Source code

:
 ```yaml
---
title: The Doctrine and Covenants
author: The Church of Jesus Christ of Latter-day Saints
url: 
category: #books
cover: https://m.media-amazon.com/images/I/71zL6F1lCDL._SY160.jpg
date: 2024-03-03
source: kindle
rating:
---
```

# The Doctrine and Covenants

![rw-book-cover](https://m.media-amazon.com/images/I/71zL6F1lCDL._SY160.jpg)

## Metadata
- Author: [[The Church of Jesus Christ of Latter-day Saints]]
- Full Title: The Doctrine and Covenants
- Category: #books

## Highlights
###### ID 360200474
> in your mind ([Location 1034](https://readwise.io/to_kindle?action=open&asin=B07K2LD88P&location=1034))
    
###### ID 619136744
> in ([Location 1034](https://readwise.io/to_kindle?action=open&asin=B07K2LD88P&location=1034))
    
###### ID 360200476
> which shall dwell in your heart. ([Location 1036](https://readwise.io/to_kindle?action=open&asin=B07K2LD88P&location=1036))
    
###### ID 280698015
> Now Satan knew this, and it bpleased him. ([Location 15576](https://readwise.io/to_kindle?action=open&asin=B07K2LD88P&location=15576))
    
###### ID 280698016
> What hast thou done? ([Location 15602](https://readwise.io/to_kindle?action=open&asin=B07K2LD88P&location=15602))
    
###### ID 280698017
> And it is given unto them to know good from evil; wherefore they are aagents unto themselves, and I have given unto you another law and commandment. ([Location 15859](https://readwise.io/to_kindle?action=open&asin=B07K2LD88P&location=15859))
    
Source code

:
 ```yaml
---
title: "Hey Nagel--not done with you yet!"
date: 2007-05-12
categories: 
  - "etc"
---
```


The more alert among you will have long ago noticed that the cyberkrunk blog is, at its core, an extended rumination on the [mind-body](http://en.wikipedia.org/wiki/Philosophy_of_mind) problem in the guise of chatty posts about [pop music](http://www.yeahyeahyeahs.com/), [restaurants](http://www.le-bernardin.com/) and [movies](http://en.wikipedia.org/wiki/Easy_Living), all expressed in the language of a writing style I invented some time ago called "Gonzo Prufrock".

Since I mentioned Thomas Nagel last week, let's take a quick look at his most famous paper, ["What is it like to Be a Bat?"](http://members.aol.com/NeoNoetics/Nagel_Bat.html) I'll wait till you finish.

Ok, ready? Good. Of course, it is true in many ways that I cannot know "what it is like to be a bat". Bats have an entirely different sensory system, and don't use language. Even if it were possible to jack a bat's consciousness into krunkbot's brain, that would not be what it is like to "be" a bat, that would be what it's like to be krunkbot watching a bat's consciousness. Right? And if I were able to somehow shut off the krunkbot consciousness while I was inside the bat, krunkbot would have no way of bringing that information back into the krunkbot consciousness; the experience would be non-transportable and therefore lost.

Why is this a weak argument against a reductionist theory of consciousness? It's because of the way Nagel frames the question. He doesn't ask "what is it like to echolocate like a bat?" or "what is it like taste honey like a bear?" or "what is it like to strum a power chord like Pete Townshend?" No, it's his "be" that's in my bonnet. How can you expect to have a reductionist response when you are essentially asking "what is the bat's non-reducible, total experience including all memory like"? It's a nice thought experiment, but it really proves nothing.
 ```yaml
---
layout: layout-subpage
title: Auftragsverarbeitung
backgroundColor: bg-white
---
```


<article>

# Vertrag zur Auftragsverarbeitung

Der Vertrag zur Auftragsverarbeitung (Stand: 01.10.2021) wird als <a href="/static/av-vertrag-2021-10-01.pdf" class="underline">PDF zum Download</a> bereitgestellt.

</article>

◇ ◇ ◇

Print the whole listing above exactly, please.

Source code

:
 ```yaml
---
title: The Doctrine and Covenants
author: The Church of Jesus Christ of Latter-day Saints
url: 
category: #books
cover: https://m.media-amazon.com/images/I/71zL6F1lCDL._SY160.jpg
date: 2024-03-03
source: kindle
rating:
---
```

# The Doctrine and Covenants

![rw-book-cover](https://m.media-amazon.com/images/I/71zL6F1lCDL._SY160.jpg)

## Metadata
- Author: [[The Church of Jesus Christ of Latter-day Saints]]
- Full Title: The Doctrine and Covenants
- Category: #books

## Highlights
###### ID 360200474
> in your mind ([Location 1034](https://readwise.io/to_kindle?action=open&asin=B07K2LD88P&location=1034))
    
###### ID 619136744
> in ([Location 1034](https://readwise.io/to_kindle?action=open&asin=B07K2LD88P&location=1034))
    
###### ID 360200476
> which shall dwell in your heart. ([Location 1036](https://readwise.io/to_kindle?action=open&asin=B07K2LD88P&location=1036))
    
###### ID 280698015
> Now Satan knew this, and it bpleased him. ([Location 15576](https://readwise.io/to_kindle?action=open&asin=B07K2LD88P&location=15576))
    
###### ID 280698016
> What hast thou done? ([Location 15602](https://readwise.io/to_kindle?action=open&asin=B07K2LD88P&location=15602))
    
###### ID 280698017
> And it is given unto them to know good from evil; wherefore they are aagents unto themselves, and I have given unto you another law and commandment. ([Location 15859](https://readwise.io/to_kindle?action=open&asin=B07K2LD88P&location=15859))
    
Source code

:
 ```yaml
---
title: "Hey Nagel--not done with you yet!"
date: 2007-05-12
categories: 
  - "etc"
---
```


The more alert among you will have long ago noticed that the cyberkrunk blog is, at its core, an extended rumination on the [mind-body](http://en.wikipedia.org/wiki/Philosophy_of_mind) problem in the guise of chatty posts about [pop music](http://www.yeahyeahyeahs.com/), [restaurants](http://www.le-bernardin.com/) and [movies](http://en.wikipedia.org/wiki/Easy_Living), all expressed in the language of a writing style I invented some time ago called "Gonzo Prufrock".

Since I mentioned Thomas Nagel last week, let's take a quick look at his most famous paper, ["What is it like to Be a Bat?"](http://members.aol.com/NeoNoetics/Nagel_Bat.html) I'll wait till you finish.

Ok, ready? Good. Of course, it is true in many ways that I cannot know "what it is like to be a bat". Bats have an entirely different sensory system, and don't use language. Even if it were possible to jack a bat's consciousness into krunkbot's brain, that would not be what it is like to "be" a bat, that would be what it's like to be krunkbot watching a bat's consciousness. Right? And if I were able to somehow shut off the krunkbot consciousness while I was inside the bat, krunkbot would have no way of bringing that information back into the krunkbot consciousness; the experience would be non-transportable and therefore lost.

Why is this a weak argument against a reductionist theory of consciousness? It's because of the way Nagel frames the question. He doesn't ask "what is it like to echolocate like a bat?" or "what is it like taste honey like a bear?" or "what is it like to strum a power chord like Pete Townshend?" No, it's his "be" that's in my bonnet. How can you expect to have a reductionist response when you are essentially asking "what is the bat's non-reducible, total experience including all memory like"? It's a nice thought experiment, but it really proves nothing.
 ```yaml
---
layout: layout-subpage
title: Auftragsverarbeitung
backgroundColor: bg-white
---
```


<article>

# Vertrag zur Auftragsverarbeitung

Der Vertrag zur Auftragsverarbeitung (Stand: 01.10.2021) wird als <a href="/static/av-vertrag-2021-10-01.pdf" class="underline">PDF zum Download</a> bereitgestellt.

</article>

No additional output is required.